Are you saying that this conversation took place before the police had interviewed anyone in the vehicle? I imagine that it would only be a moment’s effort to find the name of the owner of a vehicle, but the prospect of getting any further would have been slim. Without someone confessing they would have to prove who was in the vehicle, who said or did what, all on the basis of your testimony because everyone would deny everything. I can understand that no-one would want to waste time on that.

Right that’s what I was thinking. Finding the vehicle is not the same as proving who was driving or who threw something from it.

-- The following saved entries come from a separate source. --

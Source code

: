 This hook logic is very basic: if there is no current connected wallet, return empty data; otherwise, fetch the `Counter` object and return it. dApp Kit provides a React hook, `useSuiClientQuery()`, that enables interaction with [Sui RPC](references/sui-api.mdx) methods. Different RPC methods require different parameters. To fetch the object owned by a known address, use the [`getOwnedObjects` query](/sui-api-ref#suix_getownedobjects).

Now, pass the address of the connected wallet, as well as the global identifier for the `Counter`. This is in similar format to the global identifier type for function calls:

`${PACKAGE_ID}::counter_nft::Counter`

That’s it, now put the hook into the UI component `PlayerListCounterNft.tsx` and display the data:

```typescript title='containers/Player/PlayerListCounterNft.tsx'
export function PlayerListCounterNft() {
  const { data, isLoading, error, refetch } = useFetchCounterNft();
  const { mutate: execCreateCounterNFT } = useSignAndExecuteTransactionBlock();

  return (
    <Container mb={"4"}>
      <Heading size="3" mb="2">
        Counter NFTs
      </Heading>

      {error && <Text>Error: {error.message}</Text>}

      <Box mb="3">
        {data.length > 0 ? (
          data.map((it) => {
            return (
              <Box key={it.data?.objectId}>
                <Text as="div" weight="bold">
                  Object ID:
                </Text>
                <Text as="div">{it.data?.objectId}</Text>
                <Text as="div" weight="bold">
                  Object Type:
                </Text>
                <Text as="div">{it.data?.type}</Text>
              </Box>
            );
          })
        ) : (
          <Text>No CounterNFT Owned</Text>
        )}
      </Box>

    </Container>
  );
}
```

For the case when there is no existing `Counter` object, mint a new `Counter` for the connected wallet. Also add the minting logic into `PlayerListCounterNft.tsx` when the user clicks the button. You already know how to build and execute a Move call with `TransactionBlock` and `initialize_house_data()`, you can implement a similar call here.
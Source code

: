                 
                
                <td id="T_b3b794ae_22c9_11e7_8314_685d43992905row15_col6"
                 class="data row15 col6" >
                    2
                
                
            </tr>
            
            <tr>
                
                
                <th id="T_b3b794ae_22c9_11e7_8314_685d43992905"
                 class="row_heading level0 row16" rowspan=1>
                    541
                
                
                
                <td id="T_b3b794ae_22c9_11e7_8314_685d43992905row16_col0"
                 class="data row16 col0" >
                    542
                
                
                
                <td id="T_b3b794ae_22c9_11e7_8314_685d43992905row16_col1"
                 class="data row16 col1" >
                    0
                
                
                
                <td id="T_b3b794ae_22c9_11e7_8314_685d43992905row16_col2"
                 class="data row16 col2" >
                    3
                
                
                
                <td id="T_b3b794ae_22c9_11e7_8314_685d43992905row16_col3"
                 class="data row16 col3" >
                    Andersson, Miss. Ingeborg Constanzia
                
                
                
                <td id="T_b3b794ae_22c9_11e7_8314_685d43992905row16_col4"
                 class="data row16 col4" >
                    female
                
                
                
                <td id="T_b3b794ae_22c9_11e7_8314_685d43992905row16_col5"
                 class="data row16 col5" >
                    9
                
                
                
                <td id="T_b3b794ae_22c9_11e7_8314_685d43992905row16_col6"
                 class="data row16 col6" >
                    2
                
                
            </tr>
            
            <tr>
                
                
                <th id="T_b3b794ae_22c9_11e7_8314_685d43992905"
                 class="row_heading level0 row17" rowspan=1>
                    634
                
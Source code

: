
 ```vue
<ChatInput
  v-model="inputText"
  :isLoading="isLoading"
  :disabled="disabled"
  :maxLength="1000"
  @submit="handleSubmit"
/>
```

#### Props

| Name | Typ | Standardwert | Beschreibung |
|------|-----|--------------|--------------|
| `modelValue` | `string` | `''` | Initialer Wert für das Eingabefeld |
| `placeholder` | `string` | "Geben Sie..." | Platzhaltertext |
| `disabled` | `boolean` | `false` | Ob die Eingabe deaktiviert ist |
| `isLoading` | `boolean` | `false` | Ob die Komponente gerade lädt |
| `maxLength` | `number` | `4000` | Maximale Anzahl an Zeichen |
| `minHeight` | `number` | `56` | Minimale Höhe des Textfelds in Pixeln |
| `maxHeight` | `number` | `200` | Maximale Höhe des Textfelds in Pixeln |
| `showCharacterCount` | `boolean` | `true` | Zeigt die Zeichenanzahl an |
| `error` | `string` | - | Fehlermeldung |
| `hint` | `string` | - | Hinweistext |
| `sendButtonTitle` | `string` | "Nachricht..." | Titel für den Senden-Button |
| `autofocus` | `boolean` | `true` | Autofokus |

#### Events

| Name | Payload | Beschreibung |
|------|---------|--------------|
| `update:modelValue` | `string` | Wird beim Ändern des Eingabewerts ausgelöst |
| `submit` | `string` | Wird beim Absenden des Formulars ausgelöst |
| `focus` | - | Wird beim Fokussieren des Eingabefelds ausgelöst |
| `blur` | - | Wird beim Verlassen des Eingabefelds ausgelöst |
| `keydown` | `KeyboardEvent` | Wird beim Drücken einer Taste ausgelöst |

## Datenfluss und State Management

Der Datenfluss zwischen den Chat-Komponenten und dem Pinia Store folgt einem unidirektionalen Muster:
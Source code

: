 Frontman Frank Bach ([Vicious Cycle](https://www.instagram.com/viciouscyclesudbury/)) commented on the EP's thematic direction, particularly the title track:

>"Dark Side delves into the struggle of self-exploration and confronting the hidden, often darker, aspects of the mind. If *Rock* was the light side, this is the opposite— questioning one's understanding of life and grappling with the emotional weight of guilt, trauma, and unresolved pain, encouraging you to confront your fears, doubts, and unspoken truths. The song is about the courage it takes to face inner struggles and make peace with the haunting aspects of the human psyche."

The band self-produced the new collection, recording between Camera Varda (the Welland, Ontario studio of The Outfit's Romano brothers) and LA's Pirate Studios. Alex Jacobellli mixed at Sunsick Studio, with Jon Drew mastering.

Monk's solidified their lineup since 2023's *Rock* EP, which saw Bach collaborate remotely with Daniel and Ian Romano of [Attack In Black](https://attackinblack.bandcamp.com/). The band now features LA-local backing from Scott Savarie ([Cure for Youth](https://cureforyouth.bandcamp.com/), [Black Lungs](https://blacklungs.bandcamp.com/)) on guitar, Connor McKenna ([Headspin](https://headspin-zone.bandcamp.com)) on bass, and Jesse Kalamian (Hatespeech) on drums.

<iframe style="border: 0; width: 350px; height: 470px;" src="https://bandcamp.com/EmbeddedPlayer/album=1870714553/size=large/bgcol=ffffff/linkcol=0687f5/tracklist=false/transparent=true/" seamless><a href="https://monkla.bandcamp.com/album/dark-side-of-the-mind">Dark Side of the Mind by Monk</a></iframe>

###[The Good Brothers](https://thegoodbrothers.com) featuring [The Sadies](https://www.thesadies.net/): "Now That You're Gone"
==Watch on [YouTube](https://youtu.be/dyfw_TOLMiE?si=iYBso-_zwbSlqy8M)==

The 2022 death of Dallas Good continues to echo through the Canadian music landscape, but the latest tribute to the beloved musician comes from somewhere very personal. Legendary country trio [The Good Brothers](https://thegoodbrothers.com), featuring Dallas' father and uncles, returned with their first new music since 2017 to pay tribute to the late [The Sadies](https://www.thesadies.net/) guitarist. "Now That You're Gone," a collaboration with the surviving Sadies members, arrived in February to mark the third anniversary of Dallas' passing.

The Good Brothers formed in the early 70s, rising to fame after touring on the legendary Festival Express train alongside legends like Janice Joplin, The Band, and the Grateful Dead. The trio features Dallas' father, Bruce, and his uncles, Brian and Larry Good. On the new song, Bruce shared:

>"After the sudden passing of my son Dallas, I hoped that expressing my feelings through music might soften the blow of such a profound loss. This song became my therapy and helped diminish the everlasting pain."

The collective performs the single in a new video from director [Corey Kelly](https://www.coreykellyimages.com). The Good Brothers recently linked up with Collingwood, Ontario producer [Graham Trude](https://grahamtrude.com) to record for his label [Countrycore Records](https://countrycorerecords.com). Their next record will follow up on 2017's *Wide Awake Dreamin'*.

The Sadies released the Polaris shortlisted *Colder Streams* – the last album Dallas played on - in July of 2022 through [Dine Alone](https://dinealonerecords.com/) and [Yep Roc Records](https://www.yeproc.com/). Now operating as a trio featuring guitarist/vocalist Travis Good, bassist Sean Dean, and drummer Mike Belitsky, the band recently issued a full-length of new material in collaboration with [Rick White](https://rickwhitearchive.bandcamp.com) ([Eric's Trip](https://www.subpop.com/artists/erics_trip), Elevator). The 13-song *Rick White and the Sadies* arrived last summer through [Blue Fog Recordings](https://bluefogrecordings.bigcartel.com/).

Best as I can remember, the cops had found the vehicle, had spoken to the person who owned it and identified a driver who fit the general description I gave (young, white, male). He was prepared to follow through with a “he said-he said” case, I thought, but was intent on grilling me until I refused to testify. The part that I’m questioning was his intent with me–whether he was seeking to discourage my testimony or just to inform me of the hardships involved. As I recall, after all that, he sounded pretty disgusted with me that I finally said, “No, I’ve decided not to testify” even though I’d said I would the first dozen or so times he’d asked.

Things are done differently in various jurisdictions but in general a low level crime that was unwitnessed by the police would require you to sign the complaint. I he said-he said case is really not much of a case at all. He may have just been trying to realistically inform you that it was a waste of time that wasn’t going anywhere.

Is this better (from the police perspective) than simply refusing to waste their time investigating in the first place? Seems to me they spent a chunk of time getting as far as they had, only to discourage me at that point.

Now this part, if your recollection is accurate, sounds like you conned yourself out of testifying while the officer’s intent had been nothing of the kind.

There is a big difference between a message of: “In my professional experience this will be a PITA for you and probably pointless in the end. Are you sure?” vs. “I, Officer Friendly, think you’d be an utter fool to pursue this. So quit already. Please … and save us both a bunch of trouble.”

I’m questioning my accuracy as much as anyone, but the gist of it is correct.

I don’t see the big difference between your two choices, though. They both seem like the same thing to me. The question is: Was he trying to dissuade me from testifying, or telling me about some realistic possibilities in the hope of getting me to testify? If the latter, he succeeded in the former. I would have gone through with it if he’d stopped asking after about question #4 or #5.

The difference is in whether he cares about how you answer. The difference between informing and editorializing. Although, as you’ve said, after enough "Are you sure you’re sure?"s it certainly begins to collectively amount to editorializing even if each question in isolation is neutral.

And of course there’s always the question of whether his words matched his own intent. In addition to all the points you and others have made about whether or not you correctly understood his words.